Under the U.P. Charter, the Board of Regents is the highest governing body of the University of the Philippines. It has the power confer degrees upon the recommendation of the University Council. If follows that if the conferment of a degree is founded on error or fraud, the Board of Regents is also empowered, subject to the observance of due process, to withdraw what it has granted without violating a students rights. An institution of higher learning cannot be powerless if it discovers that an academic degree it has conferred is not rightfully deserved. Nothing can be more objectionable than bestowing a universitys highest academic degree upon an individual who has obtained the same through fraud or deceit. The pursuit of academic excellence is the universitys concern. It should be empowered, as an act of self-defense, to take measures to protect itself from serious threats to its integrity.

While it is true that the students are entitled to the right to pursue their education, the USC as an educational institution is also entitled to pursue its academic freedom and in the process has the concomitant right to see to it that this freedom is not jeopardized.

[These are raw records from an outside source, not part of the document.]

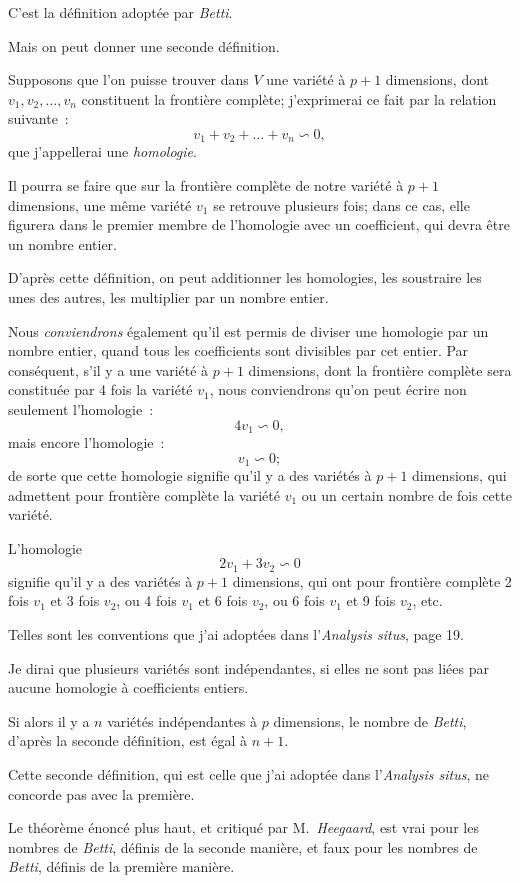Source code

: \documentclass{article}
\begin{document}
C'est la définition adoptée par \emph{Betti}.

Mais on peut donner une seconde définition.

Supposons que l'on puisse trouver dans $V$ une variété à $p+1$ dimensions, dont $v_{1}, v_{2}, \ldots, v_{n}$ constituent la frontière complète; j'exprimerai ce fait par la relation suivante~:
\[ v_{1} + v_{2} + \ldots + v_{n} \backsim 0, \]
que j'appellerai une \emph{homologie}.

Il pourra se faire que sur la frontière complète de notre variété à $p+1$ dimensions, une même variété $v_{1}$ se retrouve plusieurs fois; dans ce cas, elle figurera dans le premier membre de l'homologie avec un coefficient, qui devra être un nombre entier.

D'après cette définition, on peut additionner les homologies, les soustraire les unes des autres, les multiplier par un nombre entier.

Nous \emph{conviendrons} également qu'il est permis de diviser une homologie par un nombre entier, quand tous les coefficients sont divisibles par cet entier. Par conséquent, s'il y a une variété à $p+1$ dimensions, dont la frontière complète sera constituée par 4 fois la variété $v_{1}$, nous conviendrons qu'on peut écrire non seulement l'homologie~:
\[ 4v_{1} \backsim 0, \]
mais encore l'homologie~:
\[ v_{1} \backsim 0; \]
de sorte que cette homologie signifie qu'il y a des variétés à $p+1$ dimensions, qui admettent pour frontière complète la variété $v_{1}$ ou un certain nombre de fois cette variété.

L'homologie
\[ 2v_{1} + 3v_{2} \backsim 0 \]
signifie qu'il y a des variétés à $p+1$ dimensions, qui ont pour frontière complète 2 fois $v_{1}$ et 3 fois $v_{2}$, ou 4 fois $v_{1}$ et 6 fois $v_{2}$, ou 6 fois $v_{1}$ et 9 fois $v_{2}$, etc.

Telles sont les conventions que j'ai adoptées dans l'\emph{Analysis situs}, page 19.

Je dirai que plusieurs variétés sont indépendantes, si elles ne sont pas liées par aucune homologie à coefficients entiers.

Si alors il y a $n$ variétés indépendantes à $p$ dimensions, le nombre de \emph{Betti}, d'après la seconde définition, est égal à $n+1$.

Cette seconde définition, qui est celle que j'ai adoptée dans l'\emph{Analysis situs}, ne concorde pas avec la première.

Le théorème énoncé plus haut, et critiqué par M.~\emph{Heegaard}, est vrai pour les nombres de \emph{Betti}, définis de la seconde manière, et faux pour les nombres de \emph{Betti}, définis de la première manière.
\end{document}
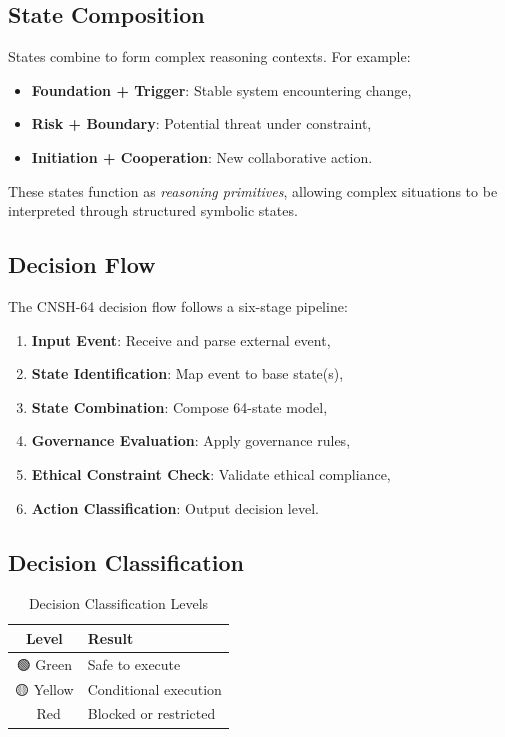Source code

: \documentclass[conference]{IEEEtran}
\begin{document}
\subsection{State Composition}

States combine to form complex reasoning contexts.
For example:
\begin{itemize}[nosep]
  \item \textbf{Foundation + Trigger}: Stable system encountering change,
  \item \textbf{Risk + Boundary}: Potential threat under constraint,
  \item \textbf{Initiation + Cooperation}: New collaborative action.
\end{itemize}

These states function as \emph{reasoning primitives},
allowing complex situations to be interpreted through
structured symbolic states.

\subsection{Decision Flow}

The CNSH-64 decision flow follows a six-stage pipeline:

\begin{enumerate}[nosep]
  \item \textbf{Input Event}: Receive and parse external event,
  \item \textbf{State Identification}: Map event to base state(s),
  \item \textbf{State Combination}: Compose 64-state model,
  \item \textbf{Governance Evaluation}: Apply governance rules,
  \item \textbf{Ethical Constraint Check}: Validate ethical compliance,
  \item \textbf{Action Classification}: Output decision level.
\end{enumerate}

\subsection{Decision Classification}

\begin{table}[t]
\centering
\caption{Decision Classification Levels}
\label{tab:classification}
\renewcommand{\arraystretch}{1.2}
\begin{tabular}{cl}
\toprule
\textbf{Level} & \textbf{Result} \\
\midrule
\textcolor{cnsGreen}{🟢 Green} & Safe to execute \\
\textcolor{cnsGold}{🟡 Yellow} & Conditional execution \\
\textcolor{cnsRed}{🔴 Red} & Blocked or restricted \\
\bottomrule
\end{tabular}
\end{table}
\end{document}
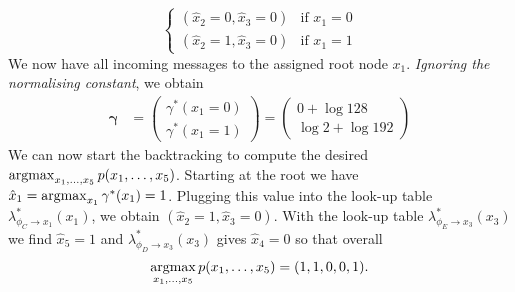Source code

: \begin{exenumerate}
\begin{solution}
\begin{equation}
\begin{cases}
        (\hat{x}_2=0, \hat{x}_3=0) & \text{if } x_1=0\\
        (\hat{x}_2=1, \hat{x}_3=0) & \text{if } x_1=1
      \end{cases}
    \end{equation}
    We now have all incoming messages to the assigned root node $x_1$. \emph{Ignoring the normalising constant}, we obtain
    \begin{align}
      \boldsymbol{\gamma}&=\begin{pmatrix}
      \gamma^*(x_1=0) \\
      \gamma^*(x_1=1)
      \end{pmatrix}
      = \begin{pmatrix}
        0 + \log 128 \\
        \log 2 + \log 192 
      \end{pmatrix}
    \end{align}
    We can now start the backtracking to compute the desired
    $\operatorname*{\mathrm{argmax}}_{x_1, \ldots, x_5} p(x_1, \ldots, x_5)$. Starting at the
    root we have $\hat{x}_1 = \operatorname*{\mathrm{argmax}}_{x_1} \gamma^*(x_1) =
    1$. Plugging this value into the look-up table $\lambda^*_{\phi_C
      \to x_1}(x_1)$, we obtain $(\hat{x}_2=1, \hat{x}_3=0)$. With the
    look-up table $\lambda^*_{\phi_E \to x_3}(x_3)$ we find
    $\hat{x}_5=1$ and $\lambda^*_{\phi_D \to x_3}(x_3)$ gives
    $\hat{x}_4=0$ so that overall
    \begin{equation}
      \operatorname*{\mathrm{argmax}}_{x_1, \ldots, x_5} p(x_1, \ldots, x_5) = (1, 1, 0, 0, 1).
    \end{equation}

    
    \end{solution}
    

\end{exenumerate}
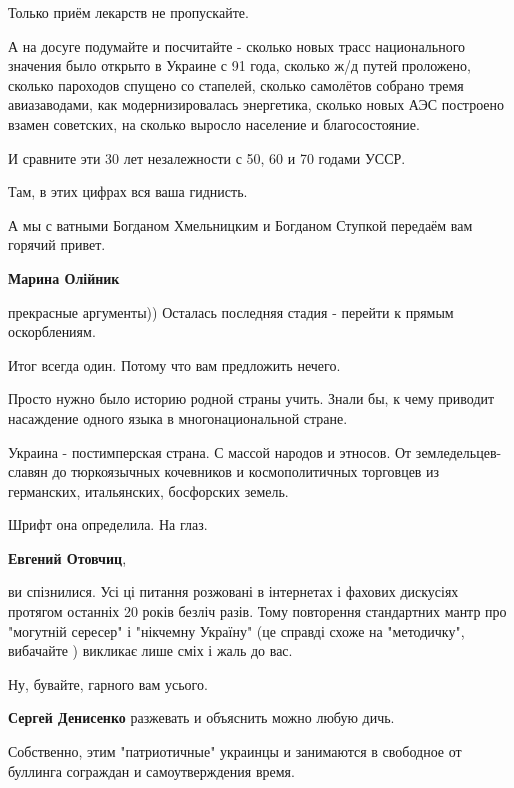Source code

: \begin{itemize}
\begin{itemize}
Только приём лекарств не пропускайте.

А на досуге подумайте и посчитайте - сколько новых трасс национального значения
было открыто в Украине с 91 года, сколько ж/д путей проложено, сколько
пароходов спущено со стапелей, сколько самолётов собрано тремя авиазаводами,
как модернизировалась энергетика, сколько новых АЭС построено взамен советских,
на сколько выросло население и благосостояние.

И сравните эти 30 лет незалежности с 50, 60 и 70 годами УССР.

Там, в этих цифрах вся ваша гиднисть.

А мы с ватными Богданом Хмельницким и Богданом Ступкой передаём вам горячий
привет.


\textbf{Марина Олійник} 

прекрасные аргументы)) Осталась последняя стадия - перейти к прямым
оскорблениям.

Итог всегда один. Потому что вам предложить нечего.

Просто нужно было историю родной страны учить. Знали бы, к чему приводит
насаждение одного языка в многонациональной стране.

Украина - постимперская страна. С массой народов и этносов. От
земледельцев-славян до тюркоязычных кочевников и космополитичных торговцев из
германских, итальянских, босфорских земель.

Шрифт она определила. На глаз.


\textbf{Евгений Отовчиц}, 

ви спізнилися. Усі ці питання розжовані в інтернетах і фахових дискусіях
протягом останніх 20 років безліч разів. Тому повторення стандартних мантр про
"могутній сересер" і "нікчемну Україну" (це справді схоже на "методичку",
вибачайте \Laughey[1.0][white] ) викликає лише сміх і жаль до вас.

Ну, бувайте, гарного вам усього.



\textbf{Сергей Денисенко} разжевать и объяснить можно любую дичь.

Собственно, этим "патриотичные" украинцы и занимаются в свободное от буллинга сограждан и самоутверждения время.


\end{itemize}
\end{itemize}
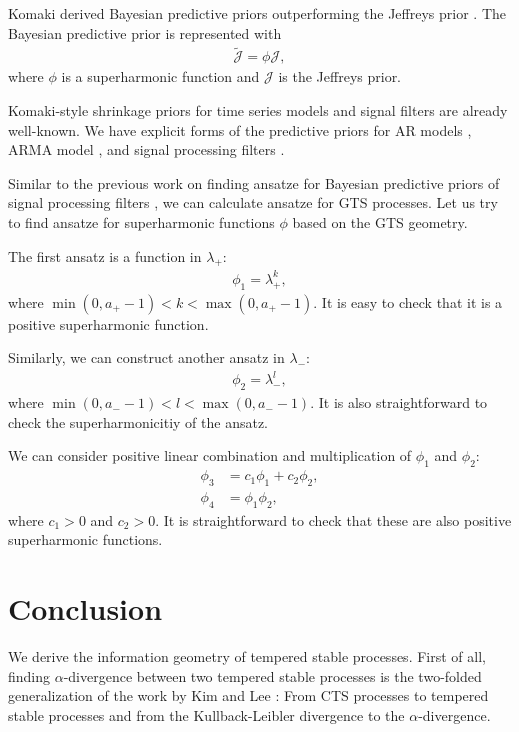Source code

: \documentclass[preprint,11pt]{amsart}
\begin{document}
	Komaki derived Bayesian predictive priors outperforming the Jeffreys prior \cite{komaki2006shrinkage}. The Bayesian predictive prior is represented with
	\begin{align}
		\tilde{\mathcal{J}}=\phi \mathcal{J},
	\end{align}
	where $\phi$ is a superharmonic function and $\mathcal{J}$ is the Jeffreys prior.
	
	Komaki-style shrinkage priors for time series models and signal filters are already well-known. We have explicit forms of the predictive priors for AR models \cite{komaki2006shrinkage,tanaka2018superharmonic}, ARMA model \cite{choi2015kahlerian, choi2015geometric, oda2021shrinkage}, and signal processing filters \cite{choi2015geometric}.
	
	Similar to the previous work on finding ansatze for Bayesian predictive priors of signal processing filters \cite{choi2015geometric}, we can calculate ansatze for GTS processes. Let us try to find ansatze for superharmonic functions $\phi$ based on the GTS geometry. 
	
	The first ansatz is a function in $\lambda_+$:
	\begin{align}
		\phi_1=\lambda_+^k,
	\end{align}
	where $\min(0,a_+-1)<k<\max(0,a_+-1)$. It is easy to check that it is a positive superharmonic function.

	Similarly, we can construct another ansatz in $\lambda_-$:	
	\begin{align}
		\phi_2=\lambda_-^l,
	\end{align}
	where $\min(0,a_--1)<l<\max(0,a_--1)$. It is also straightforward to check the superharmonicitiy of the ansatz.
	
	We can consider positive linear combination and multiplication of $\phi_1$ and $\phi_2$:
	\begin{align}
		\phi_3&= c_1\phi_1+c_2\phi_2,\\
		\phi_4&= \phi_1\phi_2,
	\end{align}
	where $c_1>0$ and $c_2>0$. It is straightforward to check that these are also positive superharmonic functions.
		
\section{Conclusion}
	We derive the information geometry of tempered stable processes. First of all, finding $\alpha$-divergence between two tempered stable processes is the two-folded generalization of the work by Kim and Lee \cite{kim2007relative}: From CTS processes to tempered stable processes and from the Kullback-Leibler divergence to the $\alpha$-divergence. 
	
\end{document}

In the case at bar, the Board of Regents determined, after due investigation conducted by a committee composed of faculty members from different U.P. units, that private respondent committed no less than ninety (90) instances of intellectual dishonesty in her dissertation. The Board of Regents decision to withdraw private respondents doctorate was based on documents on record including her admission that she committed the offense.

On the other hand, private respondent was afforded the opportunity to be heard and explain her side but failed to refute the charges of plagiarism against her. Her only claim is that her responses to the charges against her were not considered by the Board of Regents before it rendered its decision. However, this claim was not proven. Accordingly, we must presume regularity in the performance of official duties in the absence of proof to the contrary.